I’ve been meaning to write this post for a while, but I’ve been a tad busy. Then today, I saw a post over at the Real Story Group by the ever-so-wise Alan Pelz-Sharpe. In that post, he talks about the High Cost of Support, and how it seems to be rising. It is a great post that cuts a little into the financial actions of some of the vendors.
This is important to understand because financial incentives is what drives behavior at product companies, and all companies for that matter. Even startups that do anything and everything to please customers, but aside from a few founders with visions of a new world order, they are driving towards the payoff of the IPO.
With that in mind, let’s look at how some of the financial systems at Enterprise Software Vendors, not just Content Management, impact behavior of their employees and thereby impact the customers. Keep in mind that they’re are exceptions to the rule.
The Dangers of Commission
This is the biggest grief that befalls customers. Here comes the sales person. They sell you all this great software. If you are lucky, or have someone keeping on top of things, you buy all the software you need, but no more. The sales person then loses your phone number and appears to send your email to the junk folder.
The problem? The sales person is only paid to care until you buy the licenses. They don’t get paid if you stay a customer, only when you become one. All that valuable support money that is paid every year goes to corporate with nothing for the sales person. Until you decide you need to buy more software, you may as well not exist.
Don’t get me wrong, really large customers with a lot of weight may get some attention. May.
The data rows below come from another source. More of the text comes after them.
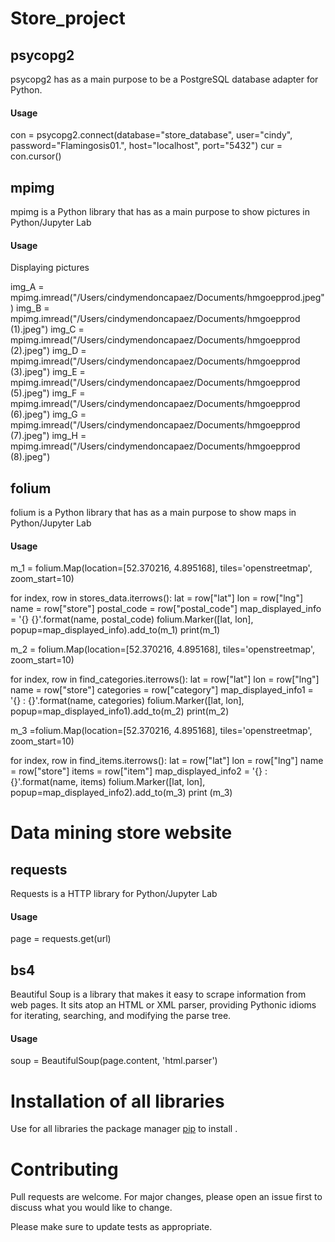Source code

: # Store_project 

## psycopg2

psycopg2 has as a main purpose to be a PostgreSQL database adapter for Python.

#### Usage ####
con = psycopg2.connect(database="store_database", user="cindy", password="Flamingosis01.", host="localhost", port="5432")
cur = con.cursor()


## mpimg

mpimg is a Python library that has as a main purpose to show pictures in Python/Jupyter Lab

#### Usage ####

Displaying pictures

img_A = mpimg.imread("/Users/cindymendoncapaez/Documents/hmgoepprod.jpeg")
img_B = mpimg.imread("/Users/cindymendoncapaez/Documents/hmgoepprod (1).jpeg")
img_C = mpimg.imread("/Users/cindymendoncapaez/Documents/hmgoepprod (2).jpeg")
img_D = mpimg.imread("/Users/cindymendoncapaez/Documents/hmgoepprod (3).jpeg")
img_E = mpimg.imread("/Users/cindymendoncapaez/Documents/hmgoepprod (5).jpeg")
img_F = mpimg.imread("/Users/cindymendoncapaez/Documents/hmgoepprod (6).jpeg")
img_G = mpimg.imread("/Users/cindymendoncapaez/Documents/hmgoepprod (7).jpeg")
img_H = mpimg.imread("/Users/cindymendoncapaez/Documents/hmgoepprod (8).jpeg")



## folium

folium is a Python library that has as a main purpose to show maps in Python/Jupyter Lab

#### Usage ####

m_1 = folium.Map(location=[52.370216, 4.895168], tiles='openstreetmap', zoom_start=10)

for index, row in stores_data.iterrows():
    lat = row["lat"]
    lon = row["lng"]
    name = row["store"]
    postal_code = row["postal_code"]
    map_displayed_info = '{}  {}'.format(name, postal_code)
    folium.Marker([lat, lon], popup=map_displayed_info).add_to(m_1)
    print(m_1)

m_2 = folium.Map(location=[52.370216, 4.895168], tiles='openstreetmap', zoom_start=10)

for index, row in find_categories.iterrows():
    lat = row["lat"]
    lon = row["lng"]
    name = row["store"]
    categories = row["category"]
    map_displayed_info1 = '{} : {}'.format(name, categories)
    folium.Marker([lat, lon], popup=map_displayed_info1).add_to(m_2)
    print(m_2)
    
m_3 =folium.Map(location=[52.370216, 4.895168], tiles='openstreetmap', zoom_start=10)

for index, row in find_items.iterrows():
    lat = row["lat"]
    lon = row["lng"]
    name = row["store"]
    items = row["item"]
    map_displayed_info2 = '{} : {}'.format(name, items)
    folium.Marker([lat, lon], popup=map_displayed_info2).add_to(m_3)
    print (m_3)


# Data mining store website 

## requests

Requests is a HTTP library for Python/Jupyter Lab

#### Usage ####

page = requests.get(url)


## bs4 

Beautiful Soup is a library that makes it easy to scrape information from web pages. 
It sits atop an HTML or XML parser, providing Pythonic idioms for iterating, searching, and modifying the parse tree.

#### Usage ####

soup = BeautifulSoup(page.content, 'html.parser')



# Installation of all libraries 

Use for all libraries the package manager [pip](https://pip.pypa.io/en/stable/) to install .


# Contributing 
Pull requests are welcome. For major changes, please open an issue first to discuss what you would like to change.

Please make sure to update tests as appropriate.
The strangest part is that if a customer leaves a vendor for a competitor, and thus stops paying maintenance, they might get attention again because they have reverted to the role of a prospective customer.
Uh, Now What?
To fix this, maybe have sales staff earn commission on support. Dock them if more than a certain percentage of their customers do not renew (A fair percentage may be tough). Think of the changed behavior. They would still sell, but sales people would care about existing customers because they lose money if a client gives up on the product. Every happy customer is more than a reference, they are income.
Another bonus, sales people wouldn’t move around so much. I have seen sales people sell to everyone in their territory and then move on to another company because the license revenue was tapped out. Now, they would stick around to enjoy the fruits of their efforts. This would lead to less turnover of effective sales people. They might actually become real Account Managers.
It sounds good, so it’ll never work.
Oh wait, some of the open source companies follow this route. You don’t buy license, you buy support. This is also the was SaaS vendors operate.
I wonder how their client retention is?
This isn’t a sales problem so much as it’s an organizational issue from sales and marketing, to professional services, administration, engineering, manufacturing and IT.
Incentives are screwed up at just about every organization I’ve encountered, in practically every department, on both the buy and the sell-side of the house.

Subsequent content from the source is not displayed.